Sky turns to machine learning to shut down Premier League piracy

The UK broadcaster Sky has turned to Google Cloud's BigQuery data warehouse and machine learning algorithms to investigate web traffic and shut down pirate sites in real time.

Scott Carey Jul 30th 2018

The UK broadcaster Sky has turned to Google Cloud's BigQuery data warehouse and machine learning algorithms to investigate web traffic and shut down pirate sites in real time.

Speaking on stage during Google Cloud Next in San Francisco this week, Mohamed Hammady, CTO at Sky UK said: "We invest close to $8 billion (£6 billion) a year in content.
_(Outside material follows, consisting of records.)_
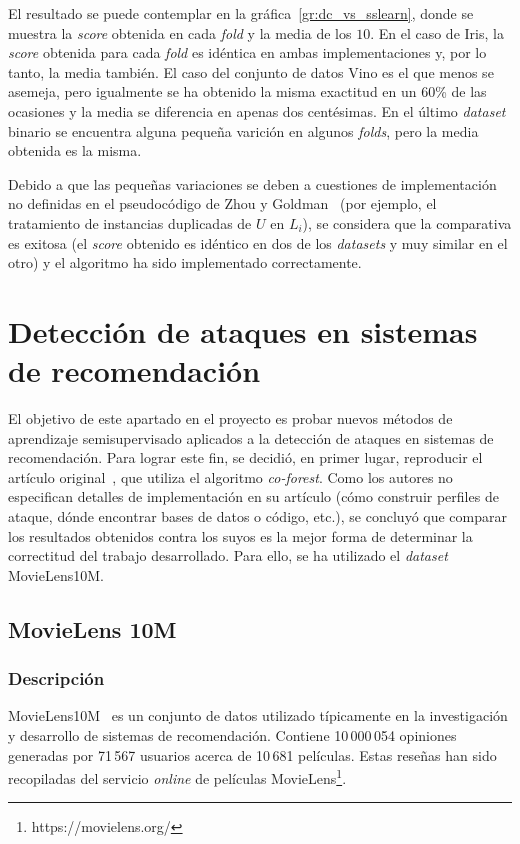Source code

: El resultado se puede contemplar en la gráfica~\ref{gr:dc_vs_sslearn}, donde se muestra la \textit{score} obtenida en cada \textit{fold} y la media de los $10$. En el caso de Iris, la \textit{score} obtenida para cada \textit{fold} es idéntica en ambas implementaciones y, por lo tanto, la media también. El caso del conjunto de datos Vino es el que menos se asemeja, pero igualmente se ha obtenido la misma exactitud en un 60\% de las ocasiones y la media se diferencia en apenas dos centésimas. En el último \textit{dataset} binario se encuentra alguna pequeña varición en algunos \textit{folds}, pero la media obtenida es la misma.

Debido a que las pequeñas variaciones se deben a cuestiones de implementación no definidas en el pseudocódigo de Zhou y Goldman~\cite{democraticCoLearning2004original} (por ejemplo, el tratamiento de instancias duplicadas de $U$ en $L_i$), se considera que la comparativa es exitosa (el \textit{score} obtenido es idéntico en dos de los \textit{datasets} y muy similar en el otro) y el algoritmo ha sido implementado correctamente.


\section{Detección de ataques en sistemas de recomendación}

El objetivo de este apartado en el proyecto es probar nuevos métodos de aprendizaje semisupervisado aplicados a la detección de ataques en sistemas de recomendación. Para lograr este fin, se decidió, en primer lugar, reproducir el artículo original~\cite{zhou2021SemisupervisedRecommendationAttack}, que utiliza el algoritmo \textit{co-forest}. Como los autores no especifican detalles de implementación en su artículo (cómo construir perfiles de ataque, dónde encontrar bases de datos o código, etc.), se concluyó que comparar los resultados obtenidos contra los suyos es la mejor forma de determinar la correctitud del trabajo desarrollado. Para ello, se ha utilizado el \textit{dataset} MovieLens10M.

\subsection{MovieLens 10M}
\subsubsection{Descripción}

MovieLens10M~\cite{groupLensDatasets} es un conjunto de datos utilizado típicamente en la investigación y desarrollo de sistemas de recomendación. Contiene 10\,000\,054 opiniones generadas por 71\,567 usuarios acerca de 10\,681 películas. Estas reseñas han sido recopiladas del servicio \textit{online} de películas MovieLens\footnote{https://movielens.org/}.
A major part of this investment is buying sports rights and the crown jewel is the broadcasting rights of English Premier League matches."

Sky pays $1.6 billion (£1.2 billion) a year for the rights to 126 Premier League matches, and piracy is a clear threat to that investment.

Following the landmark High Court decision in 2017, which has been boosted earlier this month to stop streams at the server level, internet service providers (ISPs) are responsible for shutting down illegal sites streaming Premier League football.

"Unfortunately, like in any industry, there are bad guys trying to illegally stream football matches," Hammady said. "This can harm the sports industry and can not be tolerated."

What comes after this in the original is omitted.